The more practical side of why your tools matter comes from experience. Trade school was an interesting proving ground for this thought. Me being who I am, I wanted great tools when entering trade school, so I purchased a set of blue steel chisels from the Japan woodworker for a hefty amount at the time (if measured purely monetarily). Reality is that they were an absolute joy to use with precise and keen edges and extremely predictable in use. I used these chisels extensively in custom rifle stock making and their beauty and quality had me look forward to using them. Other students were not as fortunate and had poorly made big box store chisels. The chisels were awkward, lacked any soul, and wouldn’t hold a keen edge even if they had only been used to carve a brick of butter, let alone walnut and ebony (obviously an exaggeration about the butter but those chisels were bad, really really bad). They were good at one thing though – they made the young aspiring craftsman get the patently false notion that the problems they were encountering were with them and not the tool.

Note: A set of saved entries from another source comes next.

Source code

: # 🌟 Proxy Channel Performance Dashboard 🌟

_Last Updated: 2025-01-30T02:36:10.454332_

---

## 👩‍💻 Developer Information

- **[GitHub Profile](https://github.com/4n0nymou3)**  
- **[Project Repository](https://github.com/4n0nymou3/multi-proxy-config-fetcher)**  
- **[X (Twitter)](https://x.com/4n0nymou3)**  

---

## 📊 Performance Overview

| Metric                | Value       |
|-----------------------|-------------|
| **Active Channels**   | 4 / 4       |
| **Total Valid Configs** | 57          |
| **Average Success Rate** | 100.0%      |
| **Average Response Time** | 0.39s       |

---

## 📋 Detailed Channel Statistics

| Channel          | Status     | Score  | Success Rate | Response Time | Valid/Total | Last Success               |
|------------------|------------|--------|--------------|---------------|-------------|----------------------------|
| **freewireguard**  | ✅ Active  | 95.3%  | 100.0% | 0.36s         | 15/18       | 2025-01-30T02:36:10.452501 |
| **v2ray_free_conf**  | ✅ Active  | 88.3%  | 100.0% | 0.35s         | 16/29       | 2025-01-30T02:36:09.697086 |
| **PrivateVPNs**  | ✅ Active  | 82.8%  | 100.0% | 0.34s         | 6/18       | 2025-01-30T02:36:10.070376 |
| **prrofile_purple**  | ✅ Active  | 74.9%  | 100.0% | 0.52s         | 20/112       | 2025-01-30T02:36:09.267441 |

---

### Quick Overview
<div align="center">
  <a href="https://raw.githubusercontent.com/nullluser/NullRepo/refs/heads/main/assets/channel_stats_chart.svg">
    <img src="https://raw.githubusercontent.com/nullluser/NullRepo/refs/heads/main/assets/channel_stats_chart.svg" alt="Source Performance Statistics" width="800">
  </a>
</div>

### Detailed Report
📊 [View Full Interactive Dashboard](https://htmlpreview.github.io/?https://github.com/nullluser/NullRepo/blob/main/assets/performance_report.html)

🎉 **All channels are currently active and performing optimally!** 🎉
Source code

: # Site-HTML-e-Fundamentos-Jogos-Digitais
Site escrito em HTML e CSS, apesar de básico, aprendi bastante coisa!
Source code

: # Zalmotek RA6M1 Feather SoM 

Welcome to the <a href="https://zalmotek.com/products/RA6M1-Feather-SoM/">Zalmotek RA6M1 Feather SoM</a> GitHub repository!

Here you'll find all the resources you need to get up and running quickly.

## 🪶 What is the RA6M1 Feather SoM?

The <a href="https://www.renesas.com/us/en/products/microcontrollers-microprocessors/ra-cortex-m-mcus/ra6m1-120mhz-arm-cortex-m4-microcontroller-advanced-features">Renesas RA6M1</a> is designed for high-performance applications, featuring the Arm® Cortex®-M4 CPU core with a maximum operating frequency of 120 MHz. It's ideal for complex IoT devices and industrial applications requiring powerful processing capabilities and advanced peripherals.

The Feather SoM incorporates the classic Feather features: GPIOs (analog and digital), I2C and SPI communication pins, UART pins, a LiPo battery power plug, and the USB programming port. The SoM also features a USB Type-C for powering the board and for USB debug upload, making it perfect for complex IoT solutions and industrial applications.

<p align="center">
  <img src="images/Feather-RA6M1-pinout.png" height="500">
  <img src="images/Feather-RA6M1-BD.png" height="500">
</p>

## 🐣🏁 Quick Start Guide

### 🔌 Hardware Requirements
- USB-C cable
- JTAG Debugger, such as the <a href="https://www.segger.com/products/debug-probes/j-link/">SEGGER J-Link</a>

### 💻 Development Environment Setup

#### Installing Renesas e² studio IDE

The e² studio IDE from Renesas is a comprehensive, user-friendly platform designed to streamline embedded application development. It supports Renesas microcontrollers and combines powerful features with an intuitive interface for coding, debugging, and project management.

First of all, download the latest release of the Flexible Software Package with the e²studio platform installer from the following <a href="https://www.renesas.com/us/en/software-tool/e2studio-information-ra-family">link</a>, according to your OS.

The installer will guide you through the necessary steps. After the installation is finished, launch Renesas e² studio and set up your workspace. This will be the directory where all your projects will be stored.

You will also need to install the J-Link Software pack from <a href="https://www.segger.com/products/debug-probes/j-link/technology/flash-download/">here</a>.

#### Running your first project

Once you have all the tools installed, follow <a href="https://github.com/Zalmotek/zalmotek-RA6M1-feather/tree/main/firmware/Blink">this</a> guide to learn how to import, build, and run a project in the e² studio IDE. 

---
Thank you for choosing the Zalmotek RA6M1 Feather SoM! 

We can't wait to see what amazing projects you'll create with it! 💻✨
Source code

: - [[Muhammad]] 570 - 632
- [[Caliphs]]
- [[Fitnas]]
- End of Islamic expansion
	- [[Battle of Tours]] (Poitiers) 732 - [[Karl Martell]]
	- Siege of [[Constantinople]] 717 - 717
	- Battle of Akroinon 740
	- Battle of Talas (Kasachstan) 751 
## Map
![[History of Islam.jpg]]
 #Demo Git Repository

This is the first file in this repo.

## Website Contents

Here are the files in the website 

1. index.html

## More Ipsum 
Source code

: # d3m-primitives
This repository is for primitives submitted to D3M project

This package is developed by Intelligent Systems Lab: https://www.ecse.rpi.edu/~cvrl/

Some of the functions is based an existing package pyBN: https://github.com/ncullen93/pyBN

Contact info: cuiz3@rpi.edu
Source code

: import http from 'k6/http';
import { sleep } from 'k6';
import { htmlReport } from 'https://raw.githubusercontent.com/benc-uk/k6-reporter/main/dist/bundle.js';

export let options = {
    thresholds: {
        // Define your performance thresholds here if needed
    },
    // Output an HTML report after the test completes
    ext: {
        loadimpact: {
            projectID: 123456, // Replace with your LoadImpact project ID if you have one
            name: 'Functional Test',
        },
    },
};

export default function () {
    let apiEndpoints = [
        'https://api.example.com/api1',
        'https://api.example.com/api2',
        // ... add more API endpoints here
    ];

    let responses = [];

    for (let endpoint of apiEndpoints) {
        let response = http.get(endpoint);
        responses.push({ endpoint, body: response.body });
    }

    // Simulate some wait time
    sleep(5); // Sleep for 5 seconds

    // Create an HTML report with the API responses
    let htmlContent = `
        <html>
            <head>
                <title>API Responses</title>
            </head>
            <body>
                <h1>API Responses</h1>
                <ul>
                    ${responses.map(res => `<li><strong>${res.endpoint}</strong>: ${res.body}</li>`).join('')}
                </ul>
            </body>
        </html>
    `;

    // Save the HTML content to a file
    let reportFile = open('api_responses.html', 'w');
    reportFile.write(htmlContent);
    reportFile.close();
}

Having seen this pattern repeat with cheap measuring tools, box store hand planes, incorrect screw drivers, and more, I have concluded that your tools really do matter. Your tools must be capable of more than you (the more capable the tool, the better) or you honestly have no clear path to getting better. These lessons and many others have brought me to where I am today. I have a deep love and appreciation for the tools, toolmakers, craftsman, and artists of the past and wish to honor that work with new and fresh approaches to time tested principles of quality tool artistry.